On peut se demander comment les banques en sont arrivées à mettre plusieurs milliards d’euros – si elles sont françaises ou européennes – ou plusieurs milliards de dollars, lorsqu’elles sont américaines, et tout perdre du jour au lendemain ? N’entendez-vous pas au loin les mélodies fustigeant l’actionnaire et sa rentabilité impossible et imposée, souvent au détriment de la conservation au long cours d’un outil industriel ? Qu’en est-il vraiment ? Tout d’abord, il y eut le benchmarking ; on se compare. Le moins bon veut faire aussi bien que son voisin en terme de rentabilité. Le dirigeant se veut donc bon élève en s’imposant un objectif de rentabilité à atteindre. En principe celui du meilleur dans le même secteur. Il est bon de savoir que les secteurs d’activité ont des rentabilités différentes s’étalant de 3% à 15%, voire beaucoup plus. Sauf que notre dirigeant a décidé de s’autoflageller en invoquant le fameux 15% du marché et parfois celui d’un autre secteur. Il est des cas où cette auto-flagellation n’existe pas puisque ce sont bien, et dans la chronologie, les principaux actionnaires qui demandaient une rentabilité époustouflante, non pas le petit actionnaire qui ne voyait que le dividende, voire le cours de son action (il y a deux manières de voir la rentabilité ou le rendement, celle de l’évolution du cours de bourse ajusté du dividende et celle de la rentabilité des capitaux propres ou investis). Tout comme en matière de stratégie, le premier entrant dans une bonne affaire verra éventuellement de confortables marges – souvent associées a de bonnes rentabilités – que les voisins, concurrents, voudront grignoter pour avoir leur part.

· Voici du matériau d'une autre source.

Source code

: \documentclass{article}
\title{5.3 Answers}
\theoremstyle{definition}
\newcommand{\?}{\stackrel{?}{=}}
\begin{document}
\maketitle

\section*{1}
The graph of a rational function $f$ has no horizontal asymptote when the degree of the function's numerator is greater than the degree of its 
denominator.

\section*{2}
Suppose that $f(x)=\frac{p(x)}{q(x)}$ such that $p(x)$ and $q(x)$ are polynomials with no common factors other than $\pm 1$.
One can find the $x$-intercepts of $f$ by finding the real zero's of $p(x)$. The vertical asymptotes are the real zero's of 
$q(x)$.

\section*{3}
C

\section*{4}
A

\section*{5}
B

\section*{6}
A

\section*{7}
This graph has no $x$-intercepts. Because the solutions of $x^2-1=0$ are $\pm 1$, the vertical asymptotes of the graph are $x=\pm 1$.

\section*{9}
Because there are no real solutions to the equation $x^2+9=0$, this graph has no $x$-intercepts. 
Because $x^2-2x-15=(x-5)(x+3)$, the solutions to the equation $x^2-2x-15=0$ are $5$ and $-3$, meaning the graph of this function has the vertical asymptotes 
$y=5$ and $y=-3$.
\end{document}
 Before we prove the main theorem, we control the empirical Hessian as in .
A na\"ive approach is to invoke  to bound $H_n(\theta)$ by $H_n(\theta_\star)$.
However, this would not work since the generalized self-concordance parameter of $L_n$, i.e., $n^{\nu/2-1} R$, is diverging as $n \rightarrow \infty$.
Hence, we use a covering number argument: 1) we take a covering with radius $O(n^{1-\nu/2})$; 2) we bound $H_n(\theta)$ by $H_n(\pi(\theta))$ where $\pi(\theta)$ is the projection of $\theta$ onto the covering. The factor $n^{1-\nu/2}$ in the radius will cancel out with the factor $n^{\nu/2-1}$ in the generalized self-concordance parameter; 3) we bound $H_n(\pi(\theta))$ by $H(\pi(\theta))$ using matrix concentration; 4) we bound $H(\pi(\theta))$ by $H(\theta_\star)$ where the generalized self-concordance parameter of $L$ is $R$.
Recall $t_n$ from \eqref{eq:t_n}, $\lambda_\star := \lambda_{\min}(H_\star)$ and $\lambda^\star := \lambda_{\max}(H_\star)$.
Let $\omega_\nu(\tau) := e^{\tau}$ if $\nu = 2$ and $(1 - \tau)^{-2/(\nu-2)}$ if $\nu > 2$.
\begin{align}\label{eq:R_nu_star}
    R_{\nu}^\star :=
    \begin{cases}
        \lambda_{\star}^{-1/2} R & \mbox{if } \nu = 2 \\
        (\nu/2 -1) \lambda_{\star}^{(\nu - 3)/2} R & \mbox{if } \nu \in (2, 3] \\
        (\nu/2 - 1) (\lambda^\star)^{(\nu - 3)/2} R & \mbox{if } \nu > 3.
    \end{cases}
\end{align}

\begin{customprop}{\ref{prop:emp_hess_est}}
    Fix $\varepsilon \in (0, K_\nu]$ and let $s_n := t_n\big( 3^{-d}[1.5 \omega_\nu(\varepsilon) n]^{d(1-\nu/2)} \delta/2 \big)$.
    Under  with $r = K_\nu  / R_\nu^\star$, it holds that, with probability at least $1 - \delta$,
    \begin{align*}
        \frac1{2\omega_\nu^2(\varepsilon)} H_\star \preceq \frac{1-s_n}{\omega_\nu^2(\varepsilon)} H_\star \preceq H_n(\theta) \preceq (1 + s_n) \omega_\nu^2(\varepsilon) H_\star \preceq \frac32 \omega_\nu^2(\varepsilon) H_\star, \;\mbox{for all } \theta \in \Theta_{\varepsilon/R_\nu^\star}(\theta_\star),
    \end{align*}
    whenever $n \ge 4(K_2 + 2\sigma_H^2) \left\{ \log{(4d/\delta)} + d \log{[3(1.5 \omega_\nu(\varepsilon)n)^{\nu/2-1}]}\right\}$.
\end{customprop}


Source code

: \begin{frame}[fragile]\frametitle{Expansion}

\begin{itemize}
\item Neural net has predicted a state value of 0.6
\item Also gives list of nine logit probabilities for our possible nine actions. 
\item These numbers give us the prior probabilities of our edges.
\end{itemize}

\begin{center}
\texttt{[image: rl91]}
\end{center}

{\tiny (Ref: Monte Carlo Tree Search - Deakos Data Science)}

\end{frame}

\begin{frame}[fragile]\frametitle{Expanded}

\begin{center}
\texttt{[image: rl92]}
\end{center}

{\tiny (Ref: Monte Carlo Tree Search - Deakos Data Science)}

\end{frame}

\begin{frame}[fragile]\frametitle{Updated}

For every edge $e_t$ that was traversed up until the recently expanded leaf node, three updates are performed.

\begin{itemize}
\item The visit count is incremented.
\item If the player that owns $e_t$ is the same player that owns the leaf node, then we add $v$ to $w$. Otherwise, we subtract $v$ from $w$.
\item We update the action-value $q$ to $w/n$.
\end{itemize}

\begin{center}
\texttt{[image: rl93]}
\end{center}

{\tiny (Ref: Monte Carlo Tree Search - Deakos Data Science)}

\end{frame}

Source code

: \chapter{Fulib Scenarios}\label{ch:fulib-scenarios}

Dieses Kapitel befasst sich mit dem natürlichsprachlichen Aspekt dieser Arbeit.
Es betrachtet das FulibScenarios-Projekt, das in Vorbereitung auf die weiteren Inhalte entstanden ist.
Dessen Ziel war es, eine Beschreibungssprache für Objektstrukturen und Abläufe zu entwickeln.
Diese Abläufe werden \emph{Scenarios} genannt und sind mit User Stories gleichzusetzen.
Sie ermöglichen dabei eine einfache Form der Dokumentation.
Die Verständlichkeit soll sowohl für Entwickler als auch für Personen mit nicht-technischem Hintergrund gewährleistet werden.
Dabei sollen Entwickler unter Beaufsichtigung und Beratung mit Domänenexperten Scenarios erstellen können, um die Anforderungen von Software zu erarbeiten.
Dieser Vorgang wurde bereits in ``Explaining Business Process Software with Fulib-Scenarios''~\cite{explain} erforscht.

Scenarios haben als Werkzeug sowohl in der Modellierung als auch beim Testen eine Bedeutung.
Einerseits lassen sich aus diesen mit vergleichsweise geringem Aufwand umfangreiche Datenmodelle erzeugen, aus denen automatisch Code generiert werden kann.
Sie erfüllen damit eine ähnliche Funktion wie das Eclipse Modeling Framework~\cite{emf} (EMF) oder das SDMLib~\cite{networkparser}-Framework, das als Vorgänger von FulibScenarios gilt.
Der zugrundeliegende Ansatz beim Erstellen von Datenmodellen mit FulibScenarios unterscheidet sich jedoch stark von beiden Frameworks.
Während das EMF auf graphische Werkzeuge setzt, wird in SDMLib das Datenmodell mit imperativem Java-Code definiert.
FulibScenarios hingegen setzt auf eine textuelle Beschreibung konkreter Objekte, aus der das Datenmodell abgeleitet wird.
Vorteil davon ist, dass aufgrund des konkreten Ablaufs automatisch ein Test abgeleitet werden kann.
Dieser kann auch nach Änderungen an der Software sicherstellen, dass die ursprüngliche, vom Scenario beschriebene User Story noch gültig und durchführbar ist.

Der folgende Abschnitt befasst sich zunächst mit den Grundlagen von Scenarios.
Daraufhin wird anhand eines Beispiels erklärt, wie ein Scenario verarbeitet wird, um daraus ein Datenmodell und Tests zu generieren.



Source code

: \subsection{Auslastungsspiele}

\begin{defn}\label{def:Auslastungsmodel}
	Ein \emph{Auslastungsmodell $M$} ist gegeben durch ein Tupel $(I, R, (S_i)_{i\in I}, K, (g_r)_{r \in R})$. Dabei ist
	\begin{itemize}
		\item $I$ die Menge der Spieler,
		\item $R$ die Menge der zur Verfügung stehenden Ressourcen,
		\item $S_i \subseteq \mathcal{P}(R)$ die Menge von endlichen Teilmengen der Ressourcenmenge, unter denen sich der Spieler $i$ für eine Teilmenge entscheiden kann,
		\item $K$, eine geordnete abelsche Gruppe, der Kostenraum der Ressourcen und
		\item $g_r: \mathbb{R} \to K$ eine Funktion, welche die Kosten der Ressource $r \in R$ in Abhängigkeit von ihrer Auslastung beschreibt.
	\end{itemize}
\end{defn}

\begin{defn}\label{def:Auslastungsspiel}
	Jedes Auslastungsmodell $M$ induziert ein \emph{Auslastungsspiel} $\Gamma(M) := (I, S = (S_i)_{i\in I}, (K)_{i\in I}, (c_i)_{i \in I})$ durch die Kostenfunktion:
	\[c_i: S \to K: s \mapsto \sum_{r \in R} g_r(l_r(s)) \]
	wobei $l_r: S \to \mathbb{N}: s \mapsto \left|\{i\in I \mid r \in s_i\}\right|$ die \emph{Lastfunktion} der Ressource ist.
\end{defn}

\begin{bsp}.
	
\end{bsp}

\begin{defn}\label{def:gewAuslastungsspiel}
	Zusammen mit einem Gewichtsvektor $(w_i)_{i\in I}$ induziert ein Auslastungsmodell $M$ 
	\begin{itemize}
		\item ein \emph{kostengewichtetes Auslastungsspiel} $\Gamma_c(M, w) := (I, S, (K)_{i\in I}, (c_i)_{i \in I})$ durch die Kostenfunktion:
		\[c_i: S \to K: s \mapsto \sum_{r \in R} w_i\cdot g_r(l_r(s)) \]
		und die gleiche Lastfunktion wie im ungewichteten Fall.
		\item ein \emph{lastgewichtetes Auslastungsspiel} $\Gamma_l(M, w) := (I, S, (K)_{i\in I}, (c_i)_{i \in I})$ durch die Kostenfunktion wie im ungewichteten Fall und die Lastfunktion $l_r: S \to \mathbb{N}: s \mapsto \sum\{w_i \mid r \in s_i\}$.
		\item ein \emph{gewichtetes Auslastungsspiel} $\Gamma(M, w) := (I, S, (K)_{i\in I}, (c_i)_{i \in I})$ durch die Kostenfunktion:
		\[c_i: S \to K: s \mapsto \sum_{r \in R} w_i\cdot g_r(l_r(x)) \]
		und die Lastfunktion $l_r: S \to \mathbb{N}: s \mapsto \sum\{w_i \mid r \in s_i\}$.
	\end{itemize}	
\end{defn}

Il en est de même dans le monde de la finance : auto-flagellation, rentabilité éventuellement imposée, en croquer une part. Mais ici, le grignotage de part s’avère être surtout un « j’achète, j’achète » ou un « j’en veux, j’en veux » dans la frénésie érotique que provoque le parfum de l’argent facile, ce qui rappelle pour d’autres l’adage plus pragmatique qu’il vaut mieux acheter au son du canon. Voilà comment les banques sont entrées dans les Hedge funds – lorsqu’elles n’ont pas cherché à répliquer elles-mêmes ce type de produit – ou dans l’achat de produits dérivés (elles en sont principalement les émettrices ou la contrepartie nécessaire) qui auront fait crouler le monde. D’un côté, une rentabilité des produits qui améliore la rentabilité de la banque (fermons les yeux), de l’autre un afflux monstrueux d’argent qui devait trouver affectation. Même depuis la bulle Internet, il n’y avait jamais eu autant d’argent à investir. Tous les journaux financiers l’ont rappelé au cours de ces dernières années : les liquidités étaient là. Au point que les banques en étaient arrivées à se contenter de miettes de pourcentage dans des prêts structurés lorsqu’elles n’étaient pas l’organisatrice du prêt (« arrangeur »). D’ailleurs, certains ‘financiers’ se faisaient une gloriole de faire de l’argent sur de l’argent … donc souvent sur une monnaie fiduciaire électronique qui n’avait même pas l’odeur du papier des émissions de billets. Que des gagnants a l’époque, tant que le vent de la loterie financière s’auto-entretient dans une pente (une exponentielle ?) ascendante. Comme les bourses ! Jusqu’à ce qu’elles dévissent quelles qu’en soient les raisons. Et les pertes sont conséquentes.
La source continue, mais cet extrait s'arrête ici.